All I can say is Amen. :)
 
That is a great picture, AL. May I ask if you know where a copy may be found?

Take care.

terri
 
Yes it is him, thanks for asking. He just did the telethon here for Houston and it really lifted his spirits, these damn musicians are hams to the end..........lol I was so happy to find this site, I sometimes think that I am losing my mind. This is the most cruel disease I have ever seen. These people that are actually living with it are THE MOST BRAVEST PEOPLE I KNOW. I will be around here alot, it makes me not feel so alone. I was up late last night just reading this site, alot of knowledge here and I need it. I am just so scared!
Thanks to all!
 
Hi again Annette!
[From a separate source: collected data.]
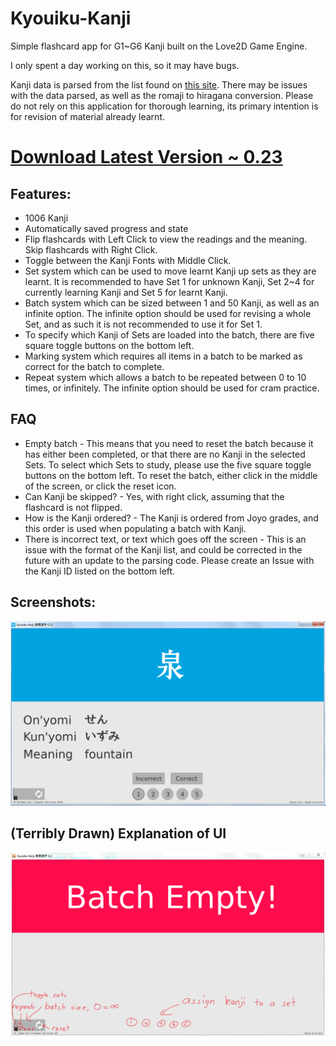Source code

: # Kyouiku-Kanji

Simple flashcard app for G1~G6 Kanji built on the Love2D Game Engine.

I only spent a day working on this, so it may have bugs.

Kanji data is parsed from the list found on [this site](https://agreatdream.com/japanese-ministry-of-education-list-of-kanji-by-school-year-okm/). There may be issues with the data parsed, as well as the romaji to hiragana conversion. Please do not rely on this application for thorough learning, its primary intention is for revision of material already learnt.

# [Download Latest Version ~ 0.23](https://github.com/tsuneko/Kyouiku-Kanji/files/4423262/kanji_0.23.zip)

## Features:
- 1006 Kanji
- Automatically saved progress and state
- Flip flashcards with Left Click to view the readings and the meaning. Skip flashcards with Right Click.
- Toggle between the Kanji Fonts with Middle Click.
- Set system which can be used to move learnt Kanji up sets as they are learnt. It is recommended to have Set 1 for unknown Kanji, Set 2~4 for currently learning Kanji and Set 5 for learnt Kanji.
- Batch system which can be sized between 1 and 50 Kanji, as well as an infinite option. The infinite option should be used for revising a whole Set, and as such it is not recommended to use it for Set 1.
- To specify which Kanji of Sets are loaded into the batch, there are five square toggle buttons on the bottom left.
- Marking system which requires all items in a batch to be marked as correct for the batch to complete.
- Repeat system which allows a batch to be repeated between 0 to 10 times, or infinitely. The infinite option should be used for cram practice.

## FAQ
- Empty batch - This means that you need to reset the batch because it has either been completed, or that there are no Kanji in the selected Sets. To select which Sets to study, please use the five square toggle buttons on the bottom left. To reset the batch, either click in the middle of the screen, or click the reset icon.
- Can Kanji be skipped? - Yes, with right click, assuming that the flashcard is not flipped.
- How is the Kanji ordered? - The Kanji is ordered from Joyo grades, and this order is used when populating a batch with Kanji.
- There is incorrect text, or text which goes off the screen - This is an issue with the format of the Kanji list, and could be corrected in the future with an update to the parsing code. Please create an Issue with the Kanji ID listed on the bottom left.

## Screenshots:

![Flipped Flashcard](ss.png)

## (Terribly Drawn) Explanation of UI

![Help Image](HELP.PNG)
I talked to my brother after I sent you that post. He told me that he met you and Freddie through Patricia, Autumn, Justin and Miles. Does that ring the bell? These folks they live around Brookshire or Monaville. My sister was married to Patricia's uncle. My sister's husband passed on Dec. 30, 2006 due to Diabetes. My brother told me that Freddie was a great singer. My brother's name is Roy, he is a trucker. I am sure you guys are the same folks. He was so surprised when I told him about you. Take care Annette, keep us posted!

Irma
 
small world

What a small world, it is. I am so sorry for your loss. This is the most cruel thing I have ever been through. I feel so guilty sometimes because I am so tired and feel like I wish this would end. He is so talented and can not do his craft. It truly is hell on earth. My mother passed away in 2000 of cancer, I thought that I would never get through that but now I have figured out that was an opening act for this. I wake up every day and thank GOD that he is still here. God truly is my beacon. My email is [email protected], email me sometimes I would truly love to hear from you.
 
Hi, Annette! Small world it is! I will email when I get my head together. Exactly 5 months today my son passed, and I have the blues bad. I feel so down. I was in Houston yesterday. I went to visit my son's grave, and remained there for a while. It was a nice, but sad visit. After I left the cemetery I attended mass at the church where his services were held. Again, I felt my heart breaking. It is so hard when you lose a loved one. Annette, can Freddie still talk some? Can he still get around? Sorry for my questions. Let him know that there is someone on this forum that heard what a great singer he ( God, should I use is or was?) I am so sorry Annette! God bless you and Freddy. How old is he? My son was 15 days shy of 39 when he passed. Okay dear, I'm out!

Orma
 
Sorry I spelled my name wrong! My head is not clear!